__What you need to do__:
Your task is to copy every line of the entries that contains "problem".

====

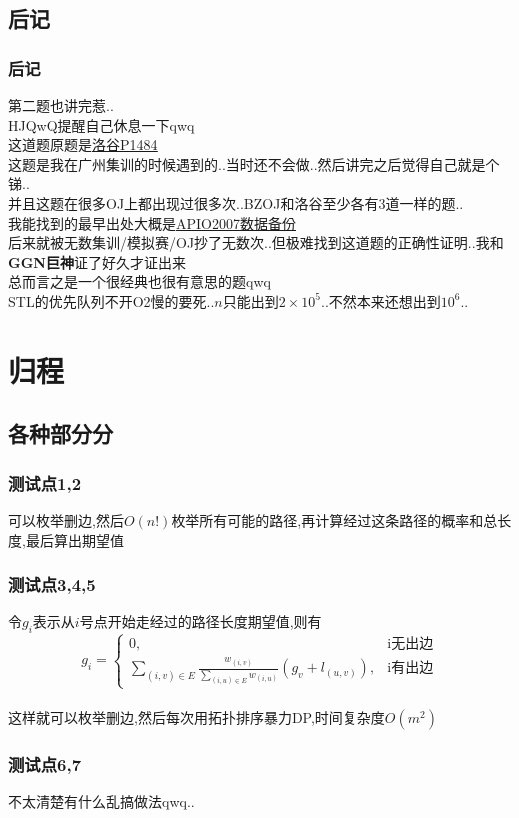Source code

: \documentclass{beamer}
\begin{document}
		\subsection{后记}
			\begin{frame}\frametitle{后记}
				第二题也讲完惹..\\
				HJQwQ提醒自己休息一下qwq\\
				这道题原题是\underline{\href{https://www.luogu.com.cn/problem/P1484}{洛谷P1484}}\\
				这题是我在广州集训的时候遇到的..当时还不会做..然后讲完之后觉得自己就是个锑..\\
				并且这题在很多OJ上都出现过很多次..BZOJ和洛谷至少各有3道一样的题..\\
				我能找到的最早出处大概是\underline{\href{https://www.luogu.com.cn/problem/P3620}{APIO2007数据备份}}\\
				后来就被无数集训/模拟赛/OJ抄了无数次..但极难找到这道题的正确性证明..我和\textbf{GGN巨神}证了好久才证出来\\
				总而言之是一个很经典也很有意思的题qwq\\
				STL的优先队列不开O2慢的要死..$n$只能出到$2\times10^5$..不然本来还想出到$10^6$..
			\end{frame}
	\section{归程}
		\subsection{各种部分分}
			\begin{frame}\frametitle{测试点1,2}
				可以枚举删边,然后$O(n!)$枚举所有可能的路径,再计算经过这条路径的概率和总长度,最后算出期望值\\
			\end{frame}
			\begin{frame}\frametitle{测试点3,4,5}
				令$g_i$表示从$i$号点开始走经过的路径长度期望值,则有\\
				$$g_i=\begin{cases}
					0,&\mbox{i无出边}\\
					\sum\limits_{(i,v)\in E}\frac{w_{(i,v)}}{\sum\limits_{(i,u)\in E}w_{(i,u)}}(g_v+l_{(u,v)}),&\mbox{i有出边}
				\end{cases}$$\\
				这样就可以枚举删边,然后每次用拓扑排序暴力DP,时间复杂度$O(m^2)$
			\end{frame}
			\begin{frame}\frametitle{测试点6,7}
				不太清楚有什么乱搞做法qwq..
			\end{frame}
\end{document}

====

__Reply to the exercise__:
				这道题原题是\underline{\href{https://www.luogu.com.cn/problem/P1484}{洛谷P1484}}\\
				我能找到的最早出处大概是\underline{\href{https://www.luogu.com.cn/problem/P3620}{APIO2007数据备份}}\\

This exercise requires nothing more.